Miller v. Metal Exchange Corporation (In re:  IH 1, Inc. f/k/a Indalex Holdings Finance, Inc.), Adv. Case No. 11-51329 (PJW) (Bankr. D. Del., Dec. 30, 2011), read opinion here.

This summary was prepared by Tara Lattomus of Eckert Seamans.

Issue Addressed

Whether a Chapter 7 trustee could amend a preference complaint pursuant to Federal Rule of Civil Procedure 15 to add a defendant and relate the amendment back to the date of the original filing to avoid the expiration of the statute of limitations with respect to the claims against such defendant?

Short Answer

The motion to amend was granted and the amendment related back to the date of the original filing because:  (1) the amendment asserted a claim arising out of the same transaction described in the original complaint; (2) the new defendant had received notice of the action within 120 days of the original filing and would not be prejudiced by defending the action; and (3) the new defendant knew or should have known that it would have been originally named as a defendant but for a mistake concerning its proper identity.

Background

On March 20, 2009, IH 1, Inc. and several related companies filed voluntary petitions for relief under Chapter 11 of the Bankruptcy Code.  Subsequently, the cases were converted to cases under Chapter 7 and George L. Miller was appointed as the Chapter 7 trustee. 
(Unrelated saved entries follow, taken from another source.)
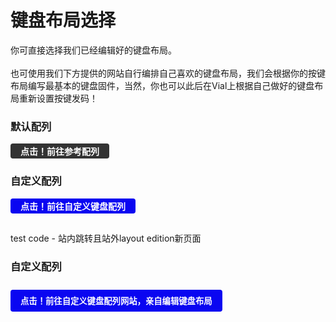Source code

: # 键盘布局选择
你可直接选择我们已经编辑好的键盘布局。<br><br>
也可使用我们下方提供的网站自行编排自己喜欢的键盘布局，我们会根据你的按键布局编写最基本的键盘固件，当然，你也可以此后在Vial上根据自己做好的键盘布局重新设置按键发码！

### 默认配列
<!-- 链接到内部文档 -->
<a href="/docs/基础定制/配列选择/默认配列" style="
  display: inline-block;
  padding: 2px 16px;
  background-color: #333333ff;
  color: white;
  text-decoration: none;
  border-radius: 4px;
  font-weight: bold;
">点击！前往参考配列</a>

### 自定义配列
<!-- 链接到内部文档 -->
<a href="/docs/基础定制/配列选择/自定义配列" style="
  display: inline-block;
  padding: 2px 16px;
  background-color: #0a06f1ff;
  color: white;
  text-decoration: none;
  border-radius: 4px;
  font-weight: bold;
">点击！前往自定义键盘配列</a>









##
test code - 站内跳转且站外layout edition新页面

### 自定义配列

<button id="custom-keyboard-button" class="custom-button">
  点击！前往自定义键盘配列网站，亲自编辑键盘布局
</button>

<style>
.custom-button {
  display: inline-block;
  padding: 8px 16px;
  background-color: #0a06f1ff;
  color: white;
  text-decoration: none;
  border-radius: 4px;
  font-weight: bold;
  border: none;
  cursor: pointer;
  transition: all 0.3s ease;
  margin: 10px 0;
}

.custom-button:hover {
  background-color: #0503a8ff;
  transform: translateY(-2px);
  box-shadow: 0 4px 12px rgba(10, 6, 241, 0.3);
}
</style>

<script>
// 添加调试信息
console.log('脚本开始执行...');

// 等待页面完全加载后执行
document.addEventListener('DOMContentLoaded', function() {
  console.log('DOM已加载完成');
  
  // 获取按钮元素
  const button = document.getElementById('custom-keyboard-button');
  console.log('找到按钮元素:', button);
  
  // 检查按钮是否存在
  if (button) {
    console.log('按钮存在，添加事件监听器');
    
    // 添加点击事件监听器
    button.addEventListener('click', function() {
      console.log('按钮被点击了！');
      
      // 在当前页面打开内部文档
      console.log('即将跳转到内部文档:', '/docs/基础定制/配列选择/自定义配列');
      window.location.href = '/docs/基础定制/配列选择/自定义配列';
      
      // 在新标签页打开外部链接
      setTimeout(() => {
        console.log('即将打开外部链接:', 'https://keyboard-layout-editor.com/');
        window.open('https://keyboard-layout-editor.com/', '_blank');
      }, 100);
    });
  } else {
    console.error('找不到按钮元素！请检查按钮ID是否正确');
  }
});
</script>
Approximately two years later on March 14, 2011, the trustee filed a complaint against Metal Exchange Corporation (“MEC”) seeking to avoid and recover preferential transfers.  The original complaint was amended once to correct a formatting error.  MEC was named as a sole defendant in both versions of the complaint.  However, both complaints also indicated that the trustee sought to avoid the preferential transfers from MEC and another entity named Pennex Aluminum Company (“Pennex”) described as a trade name of MEC.  The complaint stated that the debtor had transacted business with the defendant as MEC and Pennex although separate invoicing and billing was used. 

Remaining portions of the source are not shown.